## What is required
Having located "is a jQuery" in the records below, repeat exactly the line it is on and all subsequent lines, ending with the last.

[[ Records supplied, beginning ]]

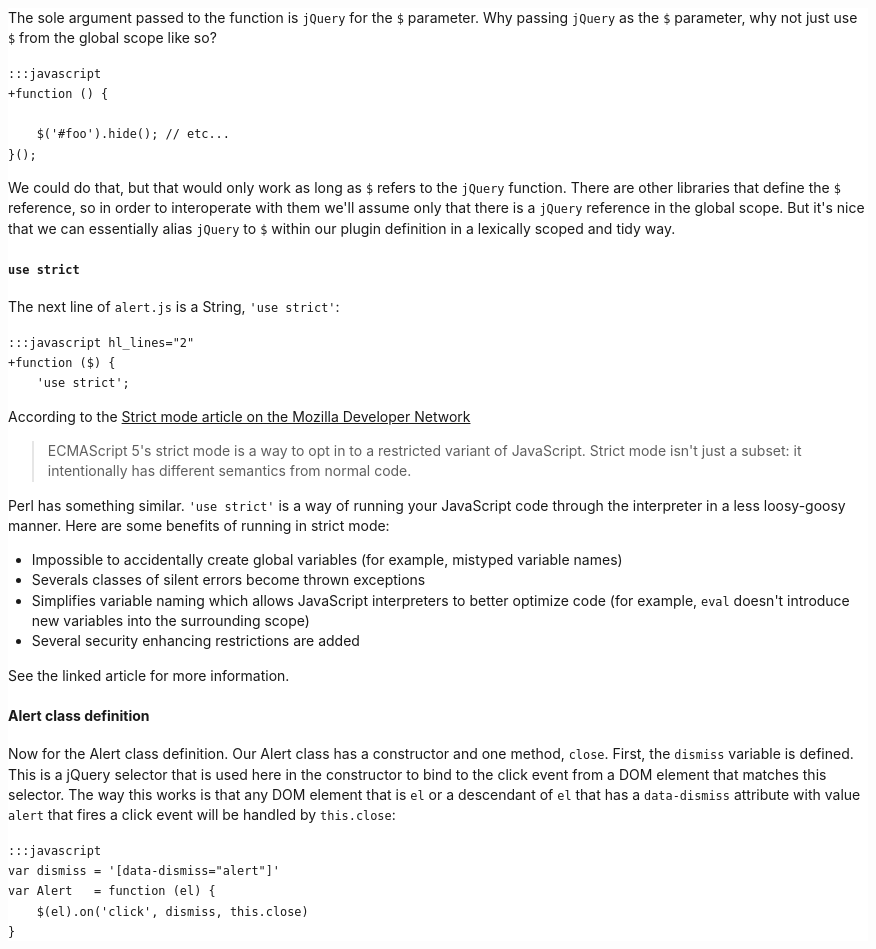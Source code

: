 The sole argument passed to the function is `jQuery` for the `$` parameter.  Why
passing `jQuery` as the `$` parameter, why not just use `$` from the global
scope like so?

    :::javascript
    +function () {

        $('#foo').hide(); // etc...
    }();

We could do that, but that would only work as long as `$` refers to the `jQuery`
function.  There are other libraries that define the `$` reference, so in order
to interoperate with them we'll assume only that there is a `jQuery` reference
in the global scope.  But it's nice that we can essentially alias `jQuery` to
`$` within our plugin definition in a lexically scoped and tidy way.


#### `use strict`

The next line of `alert.js` is a String, `'use strict'`:

    :::javascript hl_lines="2"
    +function ($) {
        'use strict';

According to the [Strict mode article on the Mozilla Developer Network](https://developer.mozilla.org/en-US/docs/Web/JavaScript/Reference/Functions_and_function_scope/Strict_mode)

> ECMAScript 5's strict mode is a way to opt in to a restricted variant of
> JavaScript. Strict mode isn't just a subset: it intentionally has different
> semantics from normal code.

Perl has something similar. `'use strict'` is a way of running your JavaScript
code through the interpreter in a less loosy-goosy manner. Here are some
benefits of running in strict mode:

* Impossible to accidentally create global variables (for example, mistyped
  variable names)
* Severals classes of silent errors become thrown exceptions
* Simplifies variable naming which allows JavaScript interpreters to better
  optimize code (for example, `eval` doesn't introduce new variables into the
  surrounding scope)
* Several security enhancing restrictions are added

See the linked article for more information.

#### Alert class definition

Now for the Alert class definition.  Our Alert class has a constructor and one
method, `close`. First, the `dismiss` variable is defined. This is a jQuery
selector that is used here in the constructor to bind to the click event from a
DOM element that matches this selector. The way this works is that any DOM
element that is `el` or a descendant of `el` that has a `data-dismiss` attribute
with value `alert` that fires a click event will be handled by `this.close`:

    :::javascript
    var dismiss = '[data-dismiss="alert"]'
    var Alert   = function (el) {
        $(el).on('click', dismiss, this.close)
    }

[[ Records supplied, end ]]

## Response area
method, `close`. First, the `dismiss` variable is defined. This is a jQuery
selector that is used here in the constructor to bind to the click event from a
DOM element that matches this selector. The way this works is that any DOM
element that is `el` or a descendant of `el` that has a `data-dismiss` attribute
with value `alert` that fires a click event will be handled by `this.close`:

    :::javascript
    var dismiss = '[data-dismiss="alert"]'
    var Alert   = function (el) {
        $(el).on('click', dismiss, this.close)
    }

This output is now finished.